But this stickiness came with a hidden cost. The very features that made games addictive—constant notifications, friend requests, and updates—began to overwhelm Facebook's core experience. The hosts introduce two critical concepts: "platform stickiness" (プラットフォームスティッキネス) and "strategic misalignment" (ストラテジックミスアライメント). While games increased user time on Facebook, they also changed *why* users were coming to the platform—from connecting with friends to playing games.
The Strategic Misalignment That Almost Broke Facebook
The episode's central insight emerges here: what looked like synergy was actually a divergence. Obara explains that Facebook's original vision was to become the "social OS" of the internet—the layer that connects people and their relationships across all digital experiences. Opening the API and letting games flourish was consistent with that vision. But the execution created a trap.
The problem became acute with the rise of smartphones. Kensuu observes that the social networking boom and the smartphone boom happened simultaneously but didn't immediately intersect. Facebook, led by Zuckerberg's belief in HTML5 as the universal platform, invested heavily in browser-based mobile experiences rather than native apps.

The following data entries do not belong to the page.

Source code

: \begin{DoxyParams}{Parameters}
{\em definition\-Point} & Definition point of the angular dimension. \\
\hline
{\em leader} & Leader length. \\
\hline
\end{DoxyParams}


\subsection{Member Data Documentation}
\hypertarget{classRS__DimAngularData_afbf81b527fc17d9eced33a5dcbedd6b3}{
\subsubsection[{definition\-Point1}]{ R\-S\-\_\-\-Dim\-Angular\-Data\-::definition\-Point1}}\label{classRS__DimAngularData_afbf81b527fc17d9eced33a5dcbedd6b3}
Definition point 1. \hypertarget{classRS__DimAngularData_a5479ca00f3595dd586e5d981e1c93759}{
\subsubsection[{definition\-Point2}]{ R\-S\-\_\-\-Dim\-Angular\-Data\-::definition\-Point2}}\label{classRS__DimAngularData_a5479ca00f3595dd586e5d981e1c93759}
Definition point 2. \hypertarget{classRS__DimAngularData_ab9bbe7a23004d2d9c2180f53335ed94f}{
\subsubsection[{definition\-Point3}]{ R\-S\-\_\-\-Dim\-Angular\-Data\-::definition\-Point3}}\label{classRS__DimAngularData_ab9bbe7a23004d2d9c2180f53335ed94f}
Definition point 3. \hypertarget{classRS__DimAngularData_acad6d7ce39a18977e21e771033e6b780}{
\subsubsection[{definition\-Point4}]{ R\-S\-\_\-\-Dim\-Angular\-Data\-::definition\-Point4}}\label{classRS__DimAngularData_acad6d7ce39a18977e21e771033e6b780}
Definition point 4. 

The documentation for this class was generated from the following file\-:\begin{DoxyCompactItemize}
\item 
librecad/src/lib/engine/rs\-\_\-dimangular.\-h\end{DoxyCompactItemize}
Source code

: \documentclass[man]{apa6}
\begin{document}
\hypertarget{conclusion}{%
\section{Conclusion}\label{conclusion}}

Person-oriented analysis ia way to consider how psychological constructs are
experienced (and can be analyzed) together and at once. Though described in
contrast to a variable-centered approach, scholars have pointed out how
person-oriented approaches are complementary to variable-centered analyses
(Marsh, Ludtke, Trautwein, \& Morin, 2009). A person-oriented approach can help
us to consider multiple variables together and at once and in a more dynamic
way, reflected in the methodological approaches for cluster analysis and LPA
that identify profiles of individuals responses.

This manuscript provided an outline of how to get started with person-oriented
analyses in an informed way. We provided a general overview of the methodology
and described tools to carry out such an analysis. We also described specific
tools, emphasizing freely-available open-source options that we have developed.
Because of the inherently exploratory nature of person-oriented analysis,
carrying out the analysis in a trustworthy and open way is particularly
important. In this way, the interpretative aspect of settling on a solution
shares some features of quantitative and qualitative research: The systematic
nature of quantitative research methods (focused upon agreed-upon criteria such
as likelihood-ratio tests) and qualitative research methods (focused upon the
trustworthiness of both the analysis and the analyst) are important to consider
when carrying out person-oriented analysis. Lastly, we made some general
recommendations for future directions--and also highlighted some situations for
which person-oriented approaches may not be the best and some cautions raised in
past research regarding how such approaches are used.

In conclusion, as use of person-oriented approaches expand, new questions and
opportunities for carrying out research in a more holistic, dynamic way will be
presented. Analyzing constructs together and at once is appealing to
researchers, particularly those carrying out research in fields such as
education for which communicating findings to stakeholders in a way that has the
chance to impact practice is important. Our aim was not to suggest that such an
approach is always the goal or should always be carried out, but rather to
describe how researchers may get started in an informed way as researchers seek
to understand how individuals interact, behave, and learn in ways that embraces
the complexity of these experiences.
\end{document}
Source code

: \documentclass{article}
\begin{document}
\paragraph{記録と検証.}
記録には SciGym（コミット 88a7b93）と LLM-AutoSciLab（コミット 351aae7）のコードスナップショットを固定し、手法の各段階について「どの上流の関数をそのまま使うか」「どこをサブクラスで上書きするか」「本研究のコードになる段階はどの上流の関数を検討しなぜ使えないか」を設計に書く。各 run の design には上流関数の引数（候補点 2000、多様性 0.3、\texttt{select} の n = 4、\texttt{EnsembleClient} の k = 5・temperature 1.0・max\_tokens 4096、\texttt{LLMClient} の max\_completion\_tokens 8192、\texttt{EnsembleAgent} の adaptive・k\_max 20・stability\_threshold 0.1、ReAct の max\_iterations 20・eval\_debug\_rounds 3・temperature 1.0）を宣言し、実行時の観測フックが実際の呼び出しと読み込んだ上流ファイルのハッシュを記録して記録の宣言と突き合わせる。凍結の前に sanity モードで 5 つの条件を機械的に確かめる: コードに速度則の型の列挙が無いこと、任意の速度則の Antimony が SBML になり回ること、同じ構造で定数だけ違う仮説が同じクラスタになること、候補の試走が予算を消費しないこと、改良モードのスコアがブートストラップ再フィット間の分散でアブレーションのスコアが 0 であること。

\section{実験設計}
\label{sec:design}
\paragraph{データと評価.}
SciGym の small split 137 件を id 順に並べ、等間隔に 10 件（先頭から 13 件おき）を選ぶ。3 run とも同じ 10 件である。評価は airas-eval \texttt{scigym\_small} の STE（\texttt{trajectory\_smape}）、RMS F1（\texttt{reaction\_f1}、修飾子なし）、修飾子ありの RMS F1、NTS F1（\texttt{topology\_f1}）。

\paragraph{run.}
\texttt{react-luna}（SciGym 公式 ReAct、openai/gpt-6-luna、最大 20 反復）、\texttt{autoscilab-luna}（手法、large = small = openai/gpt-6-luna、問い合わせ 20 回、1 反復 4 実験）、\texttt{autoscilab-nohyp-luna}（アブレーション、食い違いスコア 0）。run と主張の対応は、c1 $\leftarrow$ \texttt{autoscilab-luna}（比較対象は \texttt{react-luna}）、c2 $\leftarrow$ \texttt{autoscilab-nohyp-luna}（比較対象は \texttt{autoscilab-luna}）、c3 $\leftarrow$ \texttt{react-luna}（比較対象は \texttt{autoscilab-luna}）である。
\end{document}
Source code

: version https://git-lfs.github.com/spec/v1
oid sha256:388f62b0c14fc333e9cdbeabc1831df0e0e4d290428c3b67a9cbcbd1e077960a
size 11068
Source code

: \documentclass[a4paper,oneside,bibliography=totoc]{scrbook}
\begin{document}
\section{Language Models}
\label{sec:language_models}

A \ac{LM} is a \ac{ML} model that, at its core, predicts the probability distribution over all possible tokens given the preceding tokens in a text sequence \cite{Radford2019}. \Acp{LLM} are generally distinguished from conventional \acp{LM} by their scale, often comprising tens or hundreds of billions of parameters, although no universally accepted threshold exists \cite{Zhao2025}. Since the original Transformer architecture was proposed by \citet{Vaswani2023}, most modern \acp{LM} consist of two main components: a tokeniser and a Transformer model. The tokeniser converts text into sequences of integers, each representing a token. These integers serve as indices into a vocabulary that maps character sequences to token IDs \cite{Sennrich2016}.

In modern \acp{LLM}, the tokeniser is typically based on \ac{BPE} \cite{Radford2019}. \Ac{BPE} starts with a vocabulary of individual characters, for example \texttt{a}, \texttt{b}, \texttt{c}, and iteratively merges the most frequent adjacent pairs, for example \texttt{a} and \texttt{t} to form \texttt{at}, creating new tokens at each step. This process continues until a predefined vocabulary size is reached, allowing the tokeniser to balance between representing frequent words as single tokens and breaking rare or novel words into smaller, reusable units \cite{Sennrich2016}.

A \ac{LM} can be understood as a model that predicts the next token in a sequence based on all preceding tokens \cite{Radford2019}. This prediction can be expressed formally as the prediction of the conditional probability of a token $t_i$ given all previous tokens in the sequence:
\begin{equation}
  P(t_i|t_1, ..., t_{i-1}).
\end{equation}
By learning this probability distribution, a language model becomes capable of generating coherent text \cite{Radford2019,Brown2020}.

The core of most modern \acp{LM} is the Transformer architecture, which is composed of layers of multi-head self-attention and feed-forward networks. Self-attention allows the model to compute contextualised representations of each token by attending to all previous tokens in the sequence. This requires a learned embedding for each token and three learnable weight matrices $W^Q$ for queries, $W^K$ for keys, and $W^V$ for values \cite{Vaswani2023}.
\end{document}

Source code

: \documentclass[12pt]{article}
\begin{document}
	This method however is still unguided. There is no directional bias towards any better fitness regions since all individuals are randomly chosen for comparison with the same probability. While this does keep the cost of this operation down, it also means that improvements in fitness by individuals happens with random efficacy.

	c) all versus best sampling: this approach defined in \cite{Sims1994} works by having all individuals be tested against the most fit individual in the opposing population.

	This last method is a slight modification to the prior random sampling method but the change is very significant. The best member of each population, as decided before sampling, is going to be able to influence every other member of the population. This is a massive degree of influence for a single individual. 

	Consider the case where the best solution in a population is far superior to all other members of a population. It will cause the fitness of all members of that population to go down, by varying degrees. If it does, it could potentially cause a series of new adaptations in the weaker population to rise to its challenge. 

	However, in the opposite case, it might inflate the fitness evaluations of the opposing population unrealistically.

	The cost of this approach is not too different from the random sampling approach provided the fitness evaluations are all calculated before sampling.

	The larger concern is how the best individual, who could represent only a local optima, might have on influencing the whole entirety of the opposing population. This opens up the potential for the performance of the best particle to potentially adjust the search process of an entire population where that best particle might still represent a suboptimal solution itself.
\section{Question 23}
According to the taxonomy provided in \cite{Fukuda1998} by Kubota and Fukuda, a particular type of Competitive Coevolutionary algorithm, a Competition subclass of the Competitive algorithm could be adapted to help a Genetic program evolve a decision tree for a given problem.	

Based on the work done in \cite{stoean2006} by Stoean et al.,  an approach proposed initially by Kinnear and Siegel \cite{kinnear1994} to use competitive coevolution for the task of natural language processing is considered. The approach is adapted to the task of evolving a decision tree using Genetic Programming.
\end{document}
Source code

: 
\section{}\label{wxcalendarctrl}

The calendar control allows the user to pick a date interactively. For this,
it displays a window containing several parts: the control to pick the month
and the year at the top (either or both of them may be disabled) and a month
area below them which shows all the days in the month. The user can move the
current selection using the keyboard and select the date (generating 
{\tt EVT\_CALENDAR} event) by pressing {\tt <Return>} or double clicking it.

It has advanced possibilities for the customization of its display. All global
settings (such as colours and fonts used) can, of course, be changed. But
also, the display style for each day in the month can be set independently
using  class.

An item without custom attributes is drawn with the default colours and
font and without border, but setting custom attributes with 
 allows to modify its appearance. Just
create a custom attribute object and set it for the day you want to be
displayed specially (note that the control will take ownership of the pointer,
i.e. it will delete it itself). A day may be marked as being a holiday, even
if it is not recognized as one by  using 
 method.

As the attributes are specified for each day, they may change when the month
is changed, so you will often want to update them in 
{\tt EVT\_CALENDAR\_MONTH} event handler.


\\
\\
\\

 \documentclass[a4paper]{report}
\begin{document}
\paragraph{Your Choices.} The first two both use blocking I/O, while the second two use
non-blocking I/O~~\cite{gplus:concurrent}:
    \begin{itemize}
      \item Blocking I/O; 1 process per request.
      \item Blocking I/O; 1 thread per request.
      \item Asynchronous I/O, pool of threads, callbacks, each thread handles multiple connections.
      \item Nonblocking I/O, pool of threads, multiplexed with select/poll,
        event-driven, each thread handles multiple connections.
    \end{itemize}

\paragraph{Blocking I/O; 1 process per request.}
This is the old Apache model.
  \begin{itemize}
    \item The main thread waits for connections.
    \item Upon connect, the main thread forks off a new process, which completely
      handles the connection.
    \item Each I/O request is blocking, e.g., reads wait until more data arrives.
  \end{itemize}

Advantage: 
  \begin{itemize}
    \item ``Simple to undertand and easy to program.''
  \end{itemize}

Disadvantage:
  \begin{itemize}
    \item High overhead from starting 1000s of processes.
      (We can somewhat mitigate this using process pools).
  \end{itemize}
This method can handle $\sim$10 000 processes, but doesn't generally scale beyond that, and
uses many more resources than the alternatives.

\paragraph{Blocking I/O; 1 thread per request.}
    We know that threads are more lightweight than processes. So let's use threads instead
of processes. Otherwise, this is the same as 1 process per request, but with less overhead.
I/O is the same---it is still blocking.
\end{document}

This was a technological bet that proved wrong: early smartphones lacked the processing power to run HTML5 games smoothly, while native apps (like those on iOS and Android) offered far better performance.
Obara adds that many smart people—including himself and Kensuu—believed HTML5 would dominate. "We all thought, 'Software is outdated, everything should run in the browser,'" Kensuu recalls. But users wanted to play in their spare moments, on the go, and native apps delivered that experience. Games like *Candy Crush* and Japan's *Puzzle & Dragons* (パズドラ) exploded on native mobile platforms, while Zynga's PC-based games plateaued.
The misalignment was twofold. First, Facebook's HTML5 bet delayed its mobile responsiveness. Second, the gaming ecosystem created perverse incentives: as Zynga's PC revenue peaked, it spammed users with notifications to maintain engagement, degrading the Facebook experience for everyone. Obara notes that in May 2010, Facebook banned such spam, causing *FarmVille* to lose 4.4 million monthly active users in a single month—a 50% drop. The win-win had become a lose-lose.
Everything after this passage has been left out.